Work required:
Taking the line with "a&157&298&322&318 \\ \hline" as the first and the line with "Before computing the" as the last, set down the lines below exactly, pictures excluded.

━━━ Available records

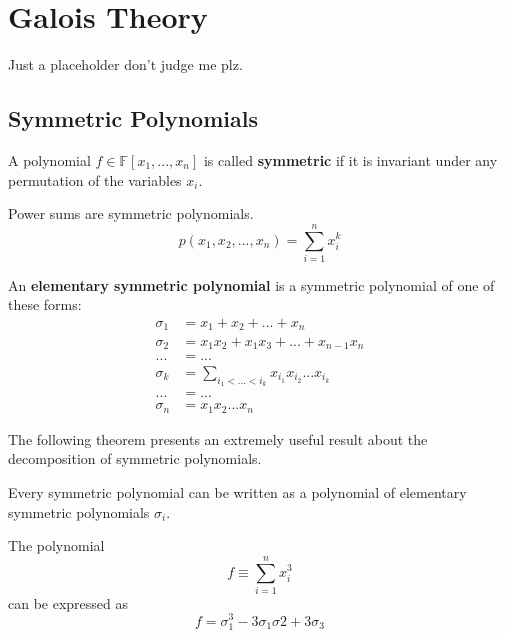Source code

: \section{Galois Theory}

Just a placeholder don't judge me plz. 

\subsection{Symmetric Polynomials}

  \begin{definition}
    A polynomial $f \in \mathbb{F}[x_1, ..., x_n]$ is called \textbf{symmetric} if it is invariant under any permutation of the variables $x_i$. 
  \end{definition}

  \begin{example}
    Power sums are symmetric polynomials. 
    \begin{equation}
      p(x_1, x_2, ..., x_n) = \sum_{i=1}^n x_i^k
    \end{equation}
  \end{example}

  \begin{definition}
    An \textbf{elementary symmetric polynomial} is a symmetric polynomial of one of these forms: 
    \begin{align*}
      \sigma_1 & = x_1 + x_2 + ... + x_n \\
      \sigma_2 & = x_1 x_2 + x_1 x_3 + ... + x_{n-1} x_n \\
      ... & = ... \\
      \sigma_k & = \sum_{i_1 < ... < i_k} x_{i_1} x_{i_2} ... x_{i_k} \\
      ... & = ... \\
      \sigma_n & = x_1 x_2 ... x_n
    \end{align*}
  \end{definition}

  The following theorem presents an extremely useful result about the decomposition of symmetric polynomials. 

  \begin{theorem}
    Every symmetric polynomial can be written as a polynomial of elementary symmetric polynomials $\sigma_i$. 
  \end{theorem}

  \begin{example}
    The polynomial 
    \begin{equation}
      f \equiv \sum_{i=1}^n x_i^3
    \end{equation}
    can be expressed as 
    \begin{equation}
      f = \sigma_1^3 - 3 \sigma_1 \sigma 2 + 3 \sigma_3
    \end{equation}
  \end{example}

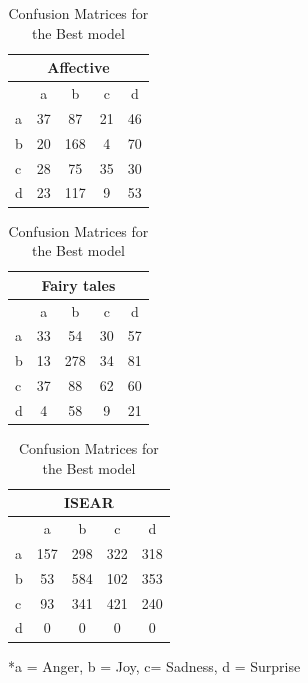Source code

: \documentclass[
10pt, %
a4paper, %
oneside, %
headinclude,footinclude, %
BCOR5mm, %
]{scrartcl}
\begin{document}
\begin{table}[hbt]
            \footnotesize
                \begin{tabular}[t]{|l|c|c|c|c|}
                    \hline
                    \multicolumn{5}{|c|}{{Affective}} \\    
                    \hline
                    &a&b&c&d\\ \hline
                    a&37&87&21&46 \\ \hline
                    b&20&168&4&70\\ \hline
                    c&28&75&35&30 \\ \hline   
                    d&23&117&9&53\\ \hline
                \end{tabular}
                \hfill
                \begin{tabular}[t]{|l|c|c|c|c|}
                    \hline
                    \multicolumn{5}{|c|}{{Fairy tales}} \\    
                    \hline
                    &a&b&c&d\\ \hline
                    a&33&54&30&57 \\ \hline
                    b&13&278&34&81\\ \hline
                    c&37&88&62&60 \\ \hline   
                    d&4&58&9&21\\ \hline
                \end{tabular}
                \hfill
                \begin{tabular}[t]{|l|c|c|c|c|}
                    \hline
                    \multicolumn{5}{|c|}{{ISEAR}} \\    
                    \hline
                    &a&b&c&d\\ \hline
                    a&157&298&322&318 \\ \hline
                    b&53&584&102&353\\ \hline
                    c&93&341&421&240 \\ \hline   
                    d&0&0&0&0\\ \hline
                \end{tabular}
                \caption{Confusion Matrices for the Best model}
                \label{Confusion Matrices for the Best model}
                *a = Anger, b = Joy, c= Sadness, d = Surprise
            \end{table}
\end{document}
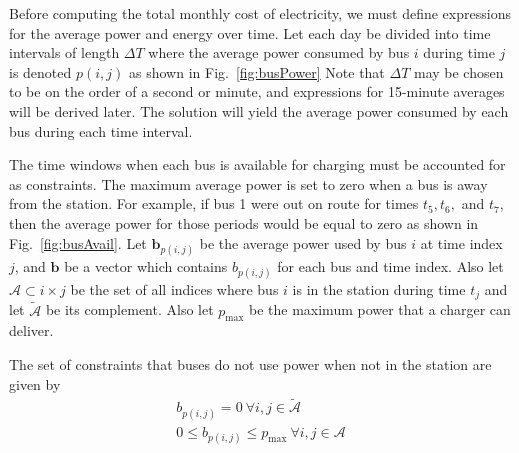 Before computing the total monthly cost of electricity, we must define expressions for the average power and energy over time.  Let each day be divided into time intervals of length $\Delta T$ where the average power consumed by bus $i$ during time $j$ is denoted $p(i,j)$ as shown in Fig.~\ref{fig:busPower} Note that $\Delta T$ may be chosen to be on the order of a second or minute, and expressions for 15-minute averages will be derived later. The solution will yield the average power consumed by each bus during each time interval.
\par The time windows when each bus is available for charging must be accounted for as constraints.  The maximum average power is set to zero when a bus is away from the station. For example, if bus 1 were out on route for times $t_5, t_6,$ and $t_7$, then the average power for those periods would be equal to zero as shown in Fig.~\ref{fig:busAvail}. Let $\bm{b}_{p(i,j)}$ be the average power used by bus $i$ at time index $j$, and $\bm{b}$ be a vector which contains $b_{p(i,j)}$ for each bus and time index. Also let $\mathcal{A} \subset {i\times j}$  be the set of all indices where bus $i$ is in the station during time $t_j$ and let $\tilde{\mathcal{A}}$ be its complement. Also let $p_{\text{max}}$ be the maximum power that a charger can deliver. 
\par The set of constraints that buses do not use power when not in the station are given by
\begin{gather}\label{eqn:obj:power2}
	b_{p(i,j)} = 0 \ \forall i,j \in \tilde{\mathcal{A}}  \\
	0 \leq b_{p(i,j)} \leq p_{\text{max}} \ \forall i,j \in \mathcal{A}
\end{gather}

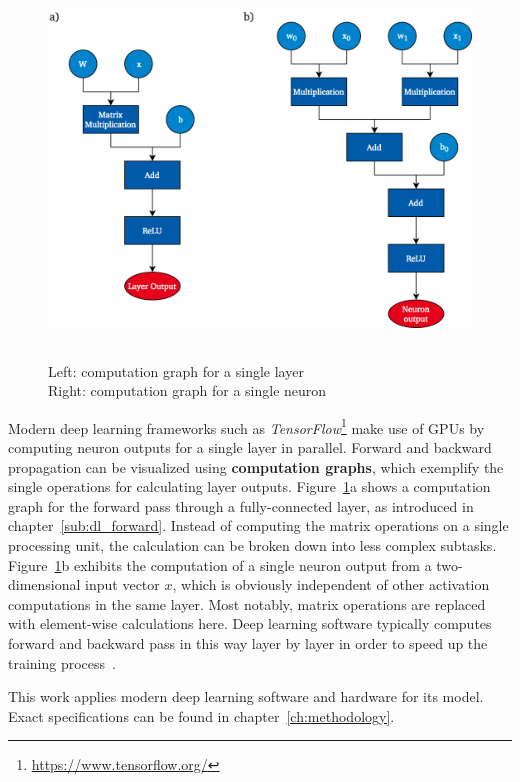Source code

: \begin{figure}[h]
  \centering
  \includegraphics[height=10cm]{img/computation_graph_3}
  \caption[Computation graph for single layer and neuron]{Left: computation graph for a single layer \\ Right: computation graph for a single neuron}
\label{fig:comp_graph}
\end{figure}

Modern deep learning frameworks such as \textit{TensorFlow}\footnote{\url{https://www.tensorflow.org/}}
make use of GPUs by computing neuron outputs for a single layer in parallel.
Forward and backward propagation can be visualized using \textbf{computation
graphs}, which exemplify the single operations for calculating layer outputs.
Figure~\ref{fig:comp_graph}a shows a computation graph for the forward
pass through a fully-connected layer, as introduced in chapter~\ref{sub:dl_forward}.
Instead of computing the matrix operations on a single processing unit, the
calculation can be broken down into less complex subtasks.
Figure~\ref{fig:comp_graph}b exhibits the computation of a single neuron output
from a two-dimensional input vector $x$, which is obviously independent of
other activation computations in the same layer.
Most notably, matrix operations are replaced with element-wise calculations here.
Deep learning software typically computes forward and backward pass in this way
layer by layer in order to speed up the training process~\cite{Abadi2016}.

This work applies modern deep learning software and hardware for its model.
Exact specifications can be found in chapter~\ref{ch:methodology}.


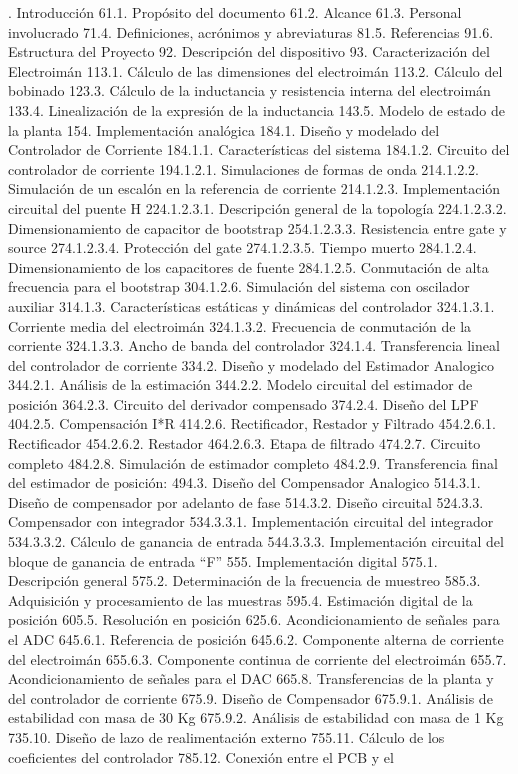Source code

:\documentclass{article} %
\begin{document}
. Introducci\'{o}n 61.1. Prop\'{o}sito del documento 61.2. Alcance 61.3. Personal involucrado 71.4. Definiciones, acr\'{o}nimos y abreviaturas 81.5. Referencias 91.6. Estructura del Proyecto 92. Descripci\'{o}n del dispositivo 93. Caracterizaci\'{o}n del Electroim\'{a}n 113.1. C\'{a}lculo de las dimensiones del electroim\'{a}n 113.2. C\'{a}lculo del bobinado 123.3. C\'{a}lculo de la inductancia y resistencia interna del electroim\'{a}n 133.4. Linealizaci\'{o}n de la expresi\'{o}n de la inductancia 143.5. Modelo de estado de la planta 154. Implementaci\'{o}n anal\'{o}gica 184.1. Dise\~{n}o y modelado del Controlador de Corriente 184.1.1. Caracter\'{i}sticas del sistema 184.1.2. Circuito del controlador de corriente 194.1.2.1. Simulaciones de formas de onda 214.1.2.2. Simulaci\'{o}n de un escal\'{o}n en la referencia de corriente 214.1.2.3. Implementaci\'{o}n circuital del puente H 224.1.2.3.1. Descripci\'{o}n general de la topolog\'{i}a 224.1.2.3.2. Dimensionamiento de capacitor de bootstrap 254.1.2.3.3. Resistencia entre gate y source 274.1.2.3.4. Protecci\'{o}n del gate 274.1.2.3.5. Tiempo muerto 284.1.2.4. Dimensionamiento de los capacitores de fuente 284.1.2.5. Conmutaci\'{o}n de alta frecuencia para el bootstrap 304.1.2.6. Simulaci\'{o}n del sistema con oscilador auxiliar 314.1.3. Caracter\'{i}sticas est\'{a}ticas y din\'{a}micas del controlador 324.1.3.1. Corriente media del electroim\'{a}n 324.1.3.2. Frecuencia de conmutaci\'{o}n de la corriente 324.1.3.3. Ancho de banda del controlador 324.1.4. Transferencia lineal del controlador de corriente 334.2. Dise\~{n}o y modelado del Estimador Analogico 344.2.1. An\'{a}lisis de la estimaci\'{o}n 344.2.2. Modelo circuital del estimador de posici\'{o}n 364.2.3. Circuito del derivador compensado 374.2.4. Dise\~{n}o del LPF 404.2.5. Compensaci\'{o}n I*R 414.2.6. Rectificador, Restador y Filtrado 454.2.6.1. Rectificador 454.2.6.2. Restador 464.2.6.3. Etapa de filtrado 474.2.7. Circuito completo 484.2.8. Simulaci\'{o}n de estimador completo 484.2.9. Transferencia final del estimador de posici\'{o}n: 494.3. Dise\~{n}o del Compensador Analogico 514.3.1. Dise\~{n}o de compensador por adelanto de fase 514.3.2. Dise\~{n}o circuital 524.3.3. Compensador con integrador 534.3.3.1. Implementaci\'{o}n circuital del integrador 534.3.3.2. C\'{a}lculo de ganancia de entrada 544.3.3.3. Implementaci\'{o}n circuital del bloque de ganancia de entrada ``F'' 555. Implementaci\'{o}n digital 575.1. Descripci\'{o}n general 575.2. Determinaci\'{o}n de la frecuencia de muestreo 585.3. Adquisici\'{o}n y procesamiento de las muestras 595.4. Estimaci\'{o}n digital de la posici\'{o}n 605.5. Resoluci\'{o}n en posici\'{o}n 625.6. Acondicionamiento de se\~{n}ales para el ADC 645.6.1. Referencia de posici\'{o}n 645.6.2. Componente  alterna de corriente del electroim\'{a}n 655.6.3. Componente  continua de corriente del electroim\'{a}n 655.7. Acondicionamiento de se\~{n}ales para el DAC 665.8. Transferencias de la planta y del controlador de corriente 675.9. Dise\~{n}o de Compensador 675.9.1. An\'{a}lisis de estabilidad con masa de 30 Kg 675.9.2. An\'{a}lisis de estabilidad con masa de 1 Kg 735.10.  Dise\~{n}o de lazo de realimentaci\'{o}n externo 755.11.  C\'{a}lculo de los coeficientes del controlador 785.12.  Conexi\'{o}n entre el PCB y el 
\end{document}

━━━━━━

Exercise result:
                    a&157&298&322&318 \\ \hline
                    b&53&584&102&353\\ \hline
                    c&93&341&421&240 \\ \hline   
                    d&0&0&0&0\\ \hline
                \end{tabular}
                \caption{Confusion Matrices for the Best model}
                \label{Confusion Matrices for the Best model}
                *a = Anger, b = Joy, c= Sadness, d = Surprise
            \end{table}
\end{document}
 Before computing the total monthly cost of electricity, we must define expressions for the average power and energy over time.  Let each day be divided into time intervals of length $\Delta T$ where the average power consumed by bus $i$ during time $j$ is denoted $p(i,j)$ as shown in Fig.~\ref{fig:busPower} Note that $\Delta T$ may be chosen to be on the order of a second or minute, and expressions for 15-minute averages will be derived later. The solution will yield the average power consumed by each bus during each time interval.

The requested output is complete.